The Desert Research Institute's 1999 Nevada Medal will be awarded to Dr. Wallace S. Broecker, a geochemist who has tied the global transport of heat energy by ocean currents to abrupt shifts of the Earth's climate. Broecker (pronounced brĒ!ker) is Newberry Professor of Geology at Columbia University's Lamont-Doherty Earth Observatory and was awarded the National Medal of Science in 1996.
The twelfth internationally prominent scientist to receive DRI's Nevada Medal, Broecker will formally accept the minted medallion and $10,000 prize, underwritten by the shareholders of Nevada Bell, at award dinners in Reno and Las Vegas March 23rd and 25th.
He will present the 1999 Nevada Medal Lecture, "Surprises in the Greenhouse?"on the Reno and Las Vegas campuses of the University of Nevada prior to the award dinners. The talk concerns the potential of increasing greenhouse gases to influence the global "ocean heat conveyor," possibly resulting in abrupt shifts in climate.

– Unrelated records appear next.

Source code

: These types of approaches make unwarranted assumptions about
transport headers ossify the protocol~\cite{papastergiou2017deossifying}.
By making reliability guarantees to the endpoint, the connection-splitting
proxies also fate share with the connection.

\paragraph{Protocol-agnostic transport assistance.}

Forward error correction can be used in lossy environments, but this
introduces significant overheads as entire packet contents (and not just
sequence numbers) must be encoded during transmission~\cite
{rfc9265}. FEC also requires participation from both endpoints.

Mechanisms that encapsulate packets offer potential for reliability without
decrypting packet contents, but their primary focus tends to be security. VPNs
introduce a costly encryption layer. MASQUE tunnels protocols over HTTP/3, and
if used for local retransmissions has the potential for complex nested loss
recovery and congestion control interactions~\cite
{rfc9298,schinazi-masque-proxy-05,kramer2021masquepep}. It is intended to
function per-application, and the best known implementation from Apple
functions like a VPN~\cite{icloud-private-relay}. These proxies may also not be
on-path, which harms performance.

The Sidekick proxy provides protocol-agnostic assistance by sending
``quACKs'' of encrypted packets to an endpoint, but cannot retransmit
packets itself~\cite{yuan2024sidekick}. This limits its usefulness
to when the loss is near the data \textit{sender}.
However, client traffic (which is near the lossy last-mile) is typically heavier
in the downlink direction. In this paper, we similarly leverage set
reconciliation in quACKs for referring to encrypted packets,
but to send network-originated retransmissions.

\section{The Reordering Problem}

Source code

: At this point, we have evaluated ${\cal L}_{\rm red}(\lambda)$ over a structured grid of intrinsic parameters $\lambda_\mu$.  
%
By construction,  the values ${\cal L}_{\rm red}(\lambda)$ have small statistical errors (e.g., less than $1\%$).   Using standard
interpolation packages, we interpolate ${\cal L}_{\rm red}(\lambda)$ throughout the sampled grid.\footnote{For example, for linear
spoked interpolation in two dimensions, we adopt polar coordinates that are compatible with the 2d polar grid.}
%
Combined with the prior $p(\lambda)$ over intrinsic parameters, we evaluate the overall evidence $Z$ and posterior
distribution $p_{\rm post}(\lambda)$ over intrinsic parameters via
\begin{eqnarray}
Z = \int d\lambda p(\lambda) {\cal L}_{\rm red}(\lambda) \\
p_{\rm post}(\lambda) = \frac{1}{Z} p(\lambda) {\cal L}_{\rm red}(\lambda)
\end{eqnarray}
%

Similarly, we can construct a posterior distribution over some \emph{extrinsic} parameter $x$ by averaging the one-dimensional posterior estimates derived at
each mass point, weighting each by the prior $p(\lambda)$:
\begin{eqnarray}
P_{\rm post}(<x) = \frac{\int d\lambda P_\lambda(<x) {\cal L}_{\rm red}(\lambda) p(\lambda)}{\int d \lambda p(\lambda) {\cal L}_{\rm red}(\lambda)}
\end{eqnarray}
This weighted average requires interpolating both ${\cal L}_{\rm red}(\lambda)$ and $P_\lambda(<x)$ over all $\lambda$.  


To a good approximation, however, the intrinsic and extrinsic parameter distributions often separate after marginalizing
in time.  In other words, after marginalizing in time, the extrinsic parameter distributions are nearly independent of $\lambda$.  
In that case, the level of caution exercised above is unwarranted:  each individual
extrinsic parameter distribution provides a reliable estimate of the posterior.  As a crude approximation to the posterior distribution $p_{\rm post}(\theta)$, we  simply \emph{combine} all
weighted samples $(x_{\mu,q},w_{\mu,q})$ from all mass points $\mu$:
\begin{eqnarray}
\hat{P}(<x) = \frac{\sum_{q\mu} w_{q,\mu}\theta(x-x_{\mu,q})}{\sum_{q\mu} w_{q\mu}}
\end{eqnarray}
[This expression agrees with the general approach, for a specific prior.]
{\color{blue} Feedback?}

"The climate system is an angry beast, and we are poking it," says Broecker. He says that evidence from ice cores and rapidly accumulating sediments points to brief, but dramatic "flickers" in global temperatures as the Earth system switches from one of its modes of operation to another.
His analyses of these abrupt climate shifts suggest that modest increases in global temperatures due to "greenhouse warming" could result in similar dramatic changes. Specifically, Broecker is concerned that polar warming and increased polar precipitation could reduce the density of surface waters and thus modify or even halt the global transport of heat from warm to cold regions of the planet.
Broecker has calculated that deep ocean currents, flowing with a volume of 100 Amazon Rivers, provide nearly a third as much heat energy to the North Atlantic as it receives directly from the sun.
"Imagine London and Dublin with the same climate as the island of Spitsbergen located 600 miles north of the Arctic Circle," says Broecker. "Were the ongoing increase in atmospheric CO2 levels to trigger another such reorganization, it would be bad news for a world striving to feed 10 or so billion people."
Broecker has a Nevada connection going back to the beginning of his professional career: his Ph.D. dissertation included research on the age of the shorelines of ancient Lake Lahontan in north central Nevada.